They also agreed to provide a $153 million fund for the English Football League and National League and pledged 20 million pounds in charitable support for the National Health Service and other groups.
Newcastle, where Rose is on loan, and his parent club, Tottenham, are among clubs to have furloughed some non-playing staff.
Bournemouth manager Eddie Howe and Brighton counterpart Graham Potter have both taken voluntary wage cuts.
“We’re all keen to make something happen,” Rose told the BBC.
“I can only speak for myself but I would have no problems whatsoever contributing some of my wages to people who are fighting this on the front line and to people who have been affected by what’s happening at the minute.”
On Friday, a hospital in London identified Rose as the individual behind a 19,000-pound donation to hospital funds.

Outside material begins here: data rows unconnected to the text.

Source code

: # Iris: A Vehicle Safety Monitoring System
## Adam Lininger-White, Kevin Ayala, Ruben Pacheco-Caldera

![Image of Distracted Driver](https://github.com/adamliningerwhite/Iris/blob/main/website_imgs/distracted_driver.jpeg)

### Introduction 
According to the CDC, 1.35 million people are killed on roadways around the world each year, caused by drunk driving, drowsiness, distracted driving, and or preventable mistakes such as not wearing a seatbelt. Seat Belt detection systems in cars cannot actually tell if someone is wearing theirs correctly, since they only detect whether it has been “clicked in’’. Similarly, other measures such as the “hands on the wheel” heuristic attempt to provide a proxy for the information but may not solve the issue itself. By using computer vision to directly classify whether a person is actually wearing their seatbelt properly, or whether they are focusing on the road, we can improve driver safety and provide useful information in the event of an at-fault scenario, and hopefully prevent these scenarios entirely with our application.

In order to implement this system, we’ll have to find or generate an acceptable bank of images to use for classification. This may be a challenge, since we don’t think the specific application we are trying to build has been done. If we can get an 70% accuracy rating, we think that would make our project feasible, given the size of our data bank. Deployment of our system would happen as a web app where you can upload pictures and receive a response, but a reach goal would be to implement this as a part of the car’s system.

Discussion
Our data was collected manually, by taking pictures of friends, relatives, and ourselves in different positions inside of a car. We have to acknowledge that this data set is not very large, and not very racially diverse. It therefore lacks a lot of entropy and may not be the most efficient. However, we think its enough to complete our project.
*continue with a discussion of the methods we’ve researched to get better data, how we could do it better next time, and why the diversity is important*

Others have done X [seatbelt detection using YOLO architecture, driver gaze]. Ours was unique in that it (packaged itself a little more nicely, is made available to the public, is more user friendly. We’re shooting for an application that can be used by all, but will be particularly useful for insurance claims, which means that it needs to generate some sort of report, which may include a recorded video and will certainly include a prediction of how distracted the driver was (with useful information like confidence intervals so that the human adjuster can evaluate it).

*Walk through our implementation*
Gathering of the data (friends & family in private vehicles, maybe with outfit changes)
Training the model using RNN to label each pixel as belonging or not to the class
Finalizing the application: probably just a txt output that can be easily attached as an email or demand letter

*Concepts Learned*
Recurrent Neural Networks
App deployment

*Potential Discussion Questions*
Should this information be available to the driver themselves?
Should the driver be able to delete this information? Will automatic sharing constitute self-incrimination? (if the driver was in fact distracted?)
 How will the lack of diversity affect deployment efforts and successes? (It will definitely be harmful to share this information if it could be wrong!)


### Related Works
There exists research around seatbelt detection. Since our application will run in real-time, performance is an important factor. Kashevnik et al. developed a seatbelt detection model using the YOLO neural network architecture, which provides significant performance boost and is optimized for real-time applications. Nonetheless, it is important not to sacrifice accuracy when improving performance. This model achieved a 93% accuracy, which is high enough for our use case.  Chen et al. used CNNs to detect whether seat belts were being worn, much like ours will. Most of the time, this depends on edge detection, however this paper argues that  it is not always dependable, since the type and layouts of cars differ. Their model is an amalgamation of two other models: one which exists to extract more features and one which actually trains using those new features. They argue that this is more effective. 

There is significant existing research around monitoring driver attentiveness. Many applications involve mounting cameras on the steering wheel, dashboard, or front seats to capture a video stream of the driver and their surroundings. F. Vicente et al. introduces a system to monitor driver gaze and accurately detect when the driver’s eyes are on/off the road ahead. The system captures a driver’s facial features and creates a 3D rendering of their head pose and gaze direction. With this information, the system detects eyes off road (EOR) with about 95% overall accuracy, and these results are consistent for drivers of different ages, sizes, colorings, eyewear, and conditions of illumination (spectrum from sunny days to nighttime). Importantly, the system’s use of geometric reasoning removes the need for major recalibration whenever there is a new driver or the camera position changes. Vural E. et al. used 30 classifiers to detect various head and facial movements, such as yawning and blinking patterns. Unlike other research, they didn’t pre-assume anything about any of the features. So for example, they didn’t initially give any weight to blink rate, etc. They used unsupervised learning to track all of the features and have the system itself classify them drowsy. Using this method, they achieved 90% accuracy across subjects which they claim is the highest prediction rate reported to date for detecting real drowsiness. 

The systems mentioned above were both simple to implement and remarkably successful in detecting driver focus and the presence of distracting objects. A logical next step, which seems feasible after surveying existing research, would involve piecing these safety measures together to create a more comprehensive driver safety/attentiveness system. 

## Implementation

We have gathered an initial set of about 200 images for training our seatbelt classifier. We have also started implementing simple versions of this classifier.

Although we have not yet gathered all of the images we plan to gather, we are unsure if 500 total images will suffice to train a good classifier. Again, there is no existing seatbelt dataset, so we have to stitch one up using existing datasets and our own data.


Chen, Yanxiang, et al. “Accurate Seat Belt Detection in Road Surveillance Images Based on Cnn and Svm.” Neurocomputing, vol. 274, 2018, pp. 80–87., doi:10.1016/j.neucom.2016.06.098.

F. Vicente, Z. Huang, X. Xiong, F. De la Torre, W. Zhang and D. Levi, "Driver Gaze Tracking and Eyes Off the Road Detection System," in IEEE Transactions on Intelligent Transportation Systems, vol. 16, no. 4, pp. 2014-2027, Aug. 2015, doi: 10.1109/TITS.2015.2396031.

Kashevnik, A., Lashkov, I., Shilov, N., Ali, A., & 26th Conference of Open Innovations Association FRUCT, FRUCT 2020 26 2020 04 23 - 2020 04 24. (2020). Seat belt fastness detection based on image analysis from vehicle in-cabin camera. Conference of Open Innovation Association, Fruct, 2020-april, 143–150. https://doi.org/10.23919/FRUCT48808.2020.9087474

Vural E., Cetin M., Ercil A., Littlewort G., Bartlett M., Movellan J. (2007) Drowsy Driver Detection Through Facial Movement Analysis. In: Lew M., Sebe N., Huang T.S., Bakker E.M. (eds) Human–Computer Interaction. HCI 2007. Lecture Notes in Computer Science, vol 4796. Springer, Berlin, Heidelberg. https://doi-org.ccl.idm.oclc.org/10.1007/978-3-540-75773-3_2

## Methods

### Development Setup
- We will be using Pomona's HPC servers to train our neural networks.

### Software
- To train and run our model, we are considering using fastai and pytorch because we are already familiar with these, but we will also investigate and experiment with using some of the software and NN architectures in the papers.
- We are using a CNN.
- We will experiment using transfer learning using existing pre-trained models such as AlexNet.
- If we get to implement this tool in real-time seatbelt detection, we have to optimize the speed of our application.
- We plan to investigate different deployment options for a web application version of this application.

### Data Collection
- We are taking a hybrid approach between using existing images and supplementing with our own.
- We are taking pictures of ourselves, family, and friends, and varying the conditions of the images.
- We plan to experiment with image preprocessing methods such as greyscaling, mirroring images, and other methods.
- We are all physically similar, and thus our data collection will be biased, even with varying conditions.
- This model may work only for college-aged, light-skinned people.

Liverpool skipper Jordan Henderson led talks between Premier League club captains over what action they could take, a move that begun before Health Secretary Matt Hancock on Thursday joined those singling out footballers.
“We sort of feel our backs are against the wall,” Rose said. “Conversations were being had before people outside of football were commenting.
“I’ve been on the phone to Jordan Henderson and he’s working so hard to come up with something.
“It was just not needed for people who are not involved in football to tell footballers what they should do with their money. I found that so bizarre.”
Wolves captain Conor Coady said it was time for players to help out.
“What’s come out now is the 30 percent cut,” he said. “We get judged every single day of our lives. The time now is to go forward and make a donation.”
Sheffield United boss Chris Wilder has backed players and managers to “do the right thing” by taking a pay cut.
“A lot of footballers, past and present, have got a huge conscience about what we do and doing the right thing,” he told the BBC.
Wilder said any decisions made should be taken in a united way.
He added: “It is important we get it right and don’t go individual. It is a little bit disappointing now when you see clubs making individual statements and going their own way.”
Burnley said they would face a shortfall of up to 50 million pounds if the Premier League season could not be completed due to the COVID-19 pandemic.
“It’s a completely unprecedented situation that we and other Premier League clubs face and which we could not have foreseen in any way only just a few weeks ago,” said Burnley chairman Mike Garlick.
“It’s now not just about Burnley or any other individual club any more, it’s about the whole football ecosystem from the Premier League downwards and all the other businesses and communities that feed from that ecosystem.”